Отмахиваюсь и бегу к выходу, будто прорываюсь через самый необычный листопад на свете. Закрываю лицо подсвечником, об который рикошетят зонты и лепные барельефы со стен. Один все же ударяет в челюсть, вышибая зуб, но я уже в двух шагах от Колюнечки. Тот неподвижен, лишь смотрит на меня с тоской и осуждением…
Бью его. Точно в голову, сверху вниз, как человек, колющий дрова или заколачивающий железнодорожный костыль. В нос врывается запах гари, острый настолько, что чуть не лишает сознания. Звук такой, как будто пушечное ядро падает в плотную компостную кучу.
Головенка маленького кровососа пригибается, точно тот решил помолиться или испросить прощения. Но с места выродок не сходит и даже не спотыкается.
Бью снова, на этот раз – справа налево, как заправский чемпион по бейсболу, размашисто и злобно. Край подсвечника собирает кожу на пухлом лице, словно это старая штора. Срывает, брызжа черным, блестящим в свете гигантского костра, выворачивает наизнанку. Тварь шипит, скалит рот, в котором не хватает клыков, и только теперь кидается в бой.

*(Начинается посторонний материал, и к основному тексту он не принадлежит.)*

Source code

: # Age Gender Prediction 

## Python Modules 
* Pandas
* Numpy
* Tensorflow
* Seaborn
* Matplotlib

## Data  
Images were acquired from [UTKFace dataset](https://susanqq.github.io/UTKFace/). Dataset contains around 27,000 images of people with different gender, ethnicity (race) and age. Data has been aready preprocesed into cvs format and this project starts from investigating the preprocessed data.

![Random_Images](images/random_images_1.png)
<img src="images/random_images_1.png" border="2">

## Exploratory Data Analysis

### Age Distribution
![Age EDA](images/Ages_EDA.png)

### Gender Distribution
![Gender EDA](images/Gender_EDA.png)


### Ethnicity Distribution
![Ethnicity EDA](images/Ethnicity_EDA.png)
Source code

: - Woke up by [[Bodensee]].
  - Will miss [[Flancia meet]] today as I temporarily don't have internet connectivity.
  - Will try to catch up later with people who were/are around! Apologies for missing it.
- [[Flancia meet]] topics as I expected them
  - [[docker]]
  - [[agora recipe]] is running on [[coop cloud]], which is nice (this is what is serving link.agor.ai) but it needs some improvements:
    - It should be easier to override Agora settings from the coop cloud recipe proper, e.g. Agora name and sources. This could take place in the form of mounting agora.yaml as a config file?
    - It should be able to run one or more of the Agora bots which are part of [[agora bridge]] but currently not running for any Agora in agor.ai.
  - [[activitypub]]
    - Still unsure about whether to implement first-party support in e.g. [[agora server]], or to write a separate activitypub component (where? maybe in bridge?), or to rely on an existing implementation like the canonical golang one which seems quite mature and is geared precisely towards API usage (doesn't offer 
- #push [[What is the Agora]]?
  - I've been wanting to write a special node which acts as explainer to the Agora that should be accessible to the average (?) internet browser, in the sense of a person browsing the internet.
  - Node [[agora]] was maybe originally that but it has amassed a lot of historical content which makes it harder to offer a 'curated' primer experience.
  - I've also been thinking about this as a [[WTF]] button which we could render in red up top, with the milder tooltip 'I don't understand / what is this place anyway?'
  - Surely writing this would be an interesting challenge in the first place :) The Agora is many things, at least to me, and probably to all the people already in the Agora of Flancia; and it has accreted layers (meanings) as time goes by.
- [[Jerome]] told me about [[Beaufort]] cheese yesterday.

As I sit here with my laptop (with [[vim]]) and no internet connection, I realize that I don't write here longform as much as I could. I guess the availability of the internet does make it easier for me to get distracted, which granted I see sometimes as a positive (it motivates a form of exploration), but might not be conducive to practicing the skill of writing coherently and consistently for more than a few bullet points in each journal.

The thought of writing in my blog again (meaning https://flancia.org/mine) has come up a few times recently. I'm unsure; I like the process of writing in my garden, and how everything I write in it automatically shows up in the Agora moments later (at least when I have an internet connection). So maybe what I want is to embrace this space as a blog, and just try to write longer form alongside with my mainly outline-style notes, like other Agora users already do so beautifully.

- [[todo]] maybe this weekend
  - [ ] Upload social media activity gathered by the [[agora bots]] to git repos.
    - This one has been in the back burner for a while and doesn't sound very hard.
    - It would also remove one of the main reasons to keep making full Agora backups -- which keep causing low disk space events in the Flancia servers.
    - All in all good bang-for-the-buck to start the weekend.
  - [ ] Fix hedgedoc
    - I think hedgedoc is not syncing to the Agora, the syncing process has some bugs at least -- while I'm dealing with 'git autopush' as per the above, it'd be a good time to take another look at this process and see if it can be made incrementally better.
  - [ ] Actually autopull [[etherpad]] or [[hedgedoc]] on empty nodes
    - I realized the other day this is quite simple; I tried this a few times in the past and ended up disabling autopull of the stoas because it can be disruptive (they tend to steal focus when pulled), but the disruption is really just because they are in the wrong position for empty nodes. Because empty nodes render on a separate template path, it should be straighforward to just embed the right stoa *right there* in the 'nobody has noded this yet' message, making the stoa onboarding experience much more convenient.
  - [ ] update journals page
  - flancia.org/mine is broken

На миг меня охватывает ужасная мысль – я сошел с ума и убиваю ребенка. Самого обычного ребенка, имевшего неосторожность встать на пути у безумца. Затем тот я, что сидит глубоко на дне колодца и продолжает рыть яму, ухмыляется, напоминая про неудачную инициацию нелюдя. И тогда я замахиваюсь вновь…
Бью снова и снова, не позволяя ни извернуться, ни ухватить себя.

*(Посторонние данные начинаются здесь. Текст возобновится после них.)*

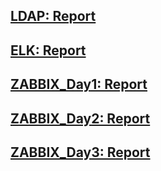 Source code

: ## [LDAP: Report](LDAP/README.md)
## [ELK: Report](ELK/README.md)
## [ZABBIX_Day1: Report](Zabbix/Day1/README.md)
## [ZABBIX_Day2: Report](Zabbix/Day2/README.md)
## [ZABBIX_Day3: Report](Zabbix/Day3/README.md)
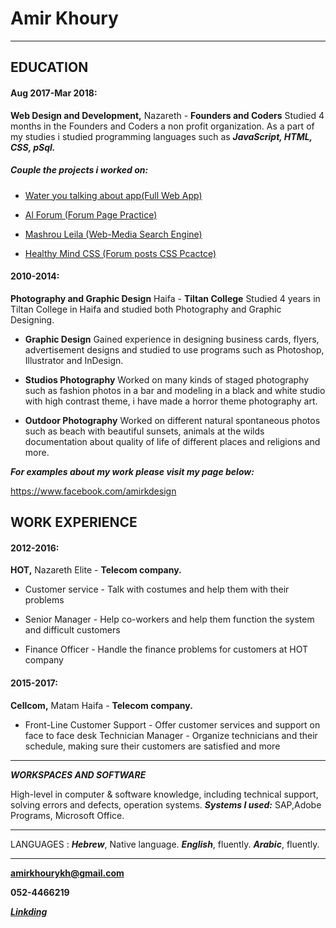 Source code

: # Amir Khoury



---

## EDUCATION

#### Aug 2017-Mar 2018:

**Web Design and Development,** Nazareth - **Founders and Coders**
Studied 4 months in the Founders and Coders a non profit organization. As a part of my studies i studied programming languages such as **_JavaScript, HTML, CSS, pSql._**

##### Couple the projects i worked on:

+ [Water you talking about app(Full Web App)](https://github.com/FACN3/Water-you-talking-about)

+ [Al Forum (Forum Page Practice)](https://github.com/FACN3/al-forum)

+ [Mashrou Leila (Web-Media Search Engine)](https://github.com/FACN3/mashrou-leila)

+ [Healthy Mind CSS (Forum posts CSS Pcactce)](https://github.com/Amirk390/HeathyMindsCSS)

#### 2010-2014:

**Photography and Graphic Design** Haifa - **Tiltan College** Studied 4 years in Tiltan College in Haifa and studied both Photography and Graphic Designing.

* **Graphic Design**
  Gained experience in designing business cards, flyers, advertisement designs and studied to use programs such as Photoshop, Illustrator and InDesign.

* **Studios Photography**
  Worked on many kinds of staged photography such as fashion photos in a bar and modeling in a black and white studio with high contrast theme, i have made a horror theme photography art.

* **Outdoor Photography**
  Worked on different natural spontaneous photos such as beach with beautiful sunsets, animals at the wilds documentation about quality of life of different places and religions and more.

**_For examples about my work please visit my page below:_**

https://www.facebook.com/amirkdesign

## WORK EXPERIENCE

#### 2012-2016:

**HOT,** Nazareth Elite - **Telecom company.**

* Customer service - Talk with costumes and help them with their problems

- Senior Manager - Help co-workers and help them function the system and difficult customers

* Finance Officer - Handle the finance problems for customers at HOT company

#### 2015-2017:

**Cellcom,** Matam Haifa - **Telecom company.**

* Front-Line Customer Support - Offer customer services and support on face to face desk Technician Manager - Organize technicians and their schedule, making sure their customers are satisfied and more

---

**_WORKSPACES AND SOFTWARE_**

High-level in computer & software knowledge, including technical support, solving errors and defects, operation systems.
**_Systems I used:_** SAP,Adobe Programs, Microsoft Office.

---

LANGUAGES : **_Hebrew_**, Native language. **_English_**, fluently. **_Arabic_**, fluently.

---

**amirkhourykh@gmail.com**

**052-4466219**

**_[Linkding](https://www.linkedin.com/in/amirkhourykh)_**
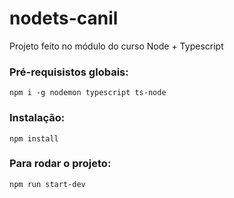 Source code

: # nodets-canil
Projeto feito no módulo do curso Node + Typescript

### Pré-requisistos globais:
`npm i -g nodemon typescript ts-node`

### Instalação:
`npm install`

### Para rodar o projeto:
`npm run start-dev` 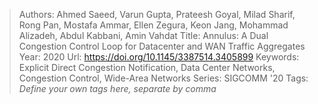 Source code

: > Authors: Ahmed Saeed, Varun Gupta, Prateesh Goyal, Milad Sharif, Rong Pan, Mostafa Ammar, Ellen Zegura, Keon Jang, Mohammad Alizadeh, Abdul Kabbani, Amin Vahdat
> Title: Annulus: A Dual Congestion Control Loop for Datacenter and WAN Traffic Aggregates
> Year: 2020
> Url: https://doi.org/10.1145/3387514.3405899
> Keywords: Explicit Direct Congestion Notification, Data Center Networks, Congestion Control, Wide-Area Networks
> Series: SIGCOMM '20
> Tags: *Define your own tags here, separate by comma*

Бью за неудачные покусы. И за удачные, но не состоявшиеся. За убитых карликов и собак, за исчезнувшую бригаду сантехников, за дохлых пони, за рабство и унижения. Размыкаю круг. Рву невидимую цепь до того, как окончательно сойду с ума, начав варить суп в сковороде и набирать телефонные номера на пульте от телевизора…

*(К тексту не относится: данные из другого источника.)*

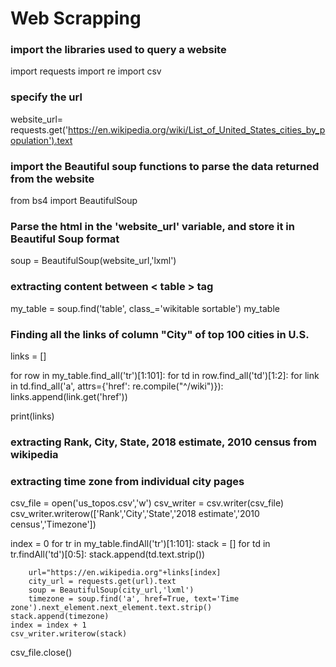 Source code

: # Web Scrapping
### import the libraries used to query a website

import requests
import re
import csv

### specify the url
website_url= requests.get('https://en.wikipedia.org/wiki/List_of_United_States_cities_by_population').text

### import the Beautiful soup functions to parse the data returned from the website
from bs4 import BeautifulSoup

### Parse the html in the 'website_url' variable, and store it in Beautiful Soup format
soup = BeautifulSoup(website_url,'lxml')

### extracting content between < table > tag
my_table = soup.find('table', class_='wikitable sortable')
my_table

### Finding all the links of column "City" of top 100 cities in U.S.
links = []
 
for row in my_table.find_all('tr')[1:101]:
        for td in row.find_all('td')[1:2]:
            for link in td.find_all('a', attrs={'href': re.compile("^/wiki")}):
                links.append(link.get('href'))
                
print(links)

### extracting Rank, City, State, 2018 estimate, 2010 census from wikipedia 
### extracting time zone from individual city pages 

csv_file = open('us_topos.csv','w')
csv_writer = csv.writer(csv_file)
csv_writer.writerow(['Rank','City','State','2018 estimate','2010 census','Timezone'])

index = 0
for tr in my_table.findAll('tr')[1:101]:
    stack = []
    for td in tr.findAll('td')[0:5]:
        stack.append(td.text.strip())
        
        url="https://en.wikipedia.org"+links[index]
        city_url = requests.get(url).text
        soup = BeautifulSoup(city_url,'lxml')
        timezone = soup.find('a', href=True, text='Time zone').next_element.next_element.text.strip()
    stack.append(timezone)        
    index = index + 1
    csv_writer.writerow(stack)
csv_file.close()
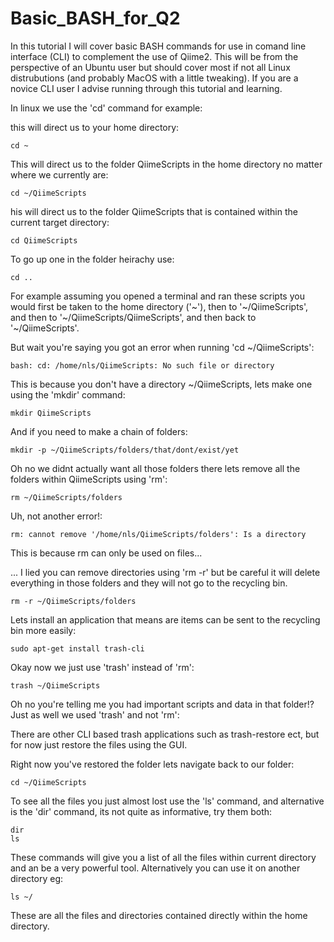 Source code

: # Basic_BASH_for_Q2

In this tutorial I will cover basic BASH commands for use in comand line interface (CLI) to complement the use of Qiime2. This will be from the perspective of an Ubuntu user but should cover most if not all Linux distrubutions (and probably MacOS with a little tweaking). If you are a novice CLI user I advise running through this tutorial and learning.

In linux we use the 'cd' command for example:

this will direct us to your home directory:

    cd ~
    
This will direct us to the folder QiimeScripts in the home directory no matter where we currently are:
    
    cd ~/QiimeScripts
    
his will direct us to the folder QiimeScripts that is contained within the current target directory:
    
    cd QiimeScripts 
    
To go up one in the folder heirachy use:

    cd ..
    
For example assuming you opened a terminal and ran these scripts you would first be taken to the home directory ('~'), then to '~/QiimeScripts', and then to '~/QiimeScripts/QiimeScripts', and then back to '~/QiimeScripts'.

But wait you're saying you got an error when running 'cd ~/QiimeScripts':

    bash: cd: /home/nls/QiimeScripts: No such file or directory

This is because you don't have a directory ~/QiimeScripts, lets make one using the 'mkdir' command:

    mkdir QiimeScripts
    
And if you need to make a chain of folders:

    mkdir -p ~/QiimeScripts/folders/that/dont/exist/yet
    
Oh no we didnt actually want all those folders there lets remove all the folders within QiimeScripts using 'rm':

    rm ~/QiimeScripts/folders

Uh, not another error!:

    rm: cannot remove '/home/nls/QiimeScripts/folders': Is a directory
    
This is because rm can only be used on files...

... I lied you can remove directories using 'rm -r' but be careful it will delete everything in those folders and they will not go to the recycling bin.

    rm -r ~/QiimeScripts/folders
    
Lets install an application that means are items can be sent to the recycling bin more easily:

    sudo apt-get install trash-cli
    
Okay now we just use 'trash' instead of 'rm':

    trash ~/QiimeScripts
    
Oh no you're telling me you had important scripts and data in that folder!?
Just as well we used 'trash' and not 'rm':

There are other CLI based trash applications such as trash-restore ect, but for now just restore the files using the GUI.

Right now you've restored the folder lets navigate back to our folder:

    cd ~/QiimeScripts
    
To see all the files you just almost lost use the 'ls' command, and alternative is the 'dir' command, its not quite as informative, try them both:

    dir
    ls
        
These commands will give you a list of all the files within current directory and an be a very powerful tool.
Alternatively you can use it on another directory eg:

    ls ~/
    
These are all the files and directories contained directly within the home directory.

То, что было Колюнечкой, мокрой кучкой валится под ноги. Затихает, еще стремясь дотянуться до моего ботинка маленькой когтистой ручонкой. Я бросаю липкий, залитый до основания подсвечник, перешагиваю и выхожу за порог.
Часть крыши в западном крыле прогорела и уже сползла шумной лавиной, засыпав лужайку. Обломки черепицы втыкаются в землю. Рушатся, вертясь и обгорая, дисковые спутниковые тарелки. Электрические провода – единственная связь Особняка с внешним, зазаборным миром – с треском перегорают; ползут по траве, словно уличные столбы подтягивают их, помогают спастись; но вскоре обессиливают и замирают.
Сорванный флюгер в виде кованого рыцаря на коне со свистом рассекает воздух, копьем вонзаясь в газон. Горящие обломки дерева и пластика долетают до прикрытых тентами дорогих машин, в нескольких местах ткань начинает тлеть. С оглушительным звоном лопаются кирпичи, стекла и витражи.
Невесть как выбравшиеся из Особняка, на подъездной дороге лежат двое маленьких людей – дочерна обгорелые, так и не сумевшие потушиться и сбежать. Придавленный балкой неподалеку – мертвый ротвейлер, тоже нашедший выход из устроенной мной западни…
У самого подножия лестницы подъезда стоит Валентин Дмитриевич Чумаков.
Обожженный, как и все, кто спасся из гаража. Почти лишившийся волос, с безвольно свисающей левой рукой, обглоданной почти до кости. Его качает, и он опирается на мраморные перила, чтобы не упасть. Но я вижу – сил сделать еще несколько шагов и хоть чуть-чуть отдалиться от горящего дома у него нет совершенно.
Спускаюсь по скользким ступеням, кашляя и утирая лицо от крови. Старик поворачивается, потрясенно глядя мне в глаза. Он все еще не может поверить в случившееся. Переживший уже не один праздник Перевернутого Солнышка, Валек потерян, раздавлен и опустошен случившейся утратой.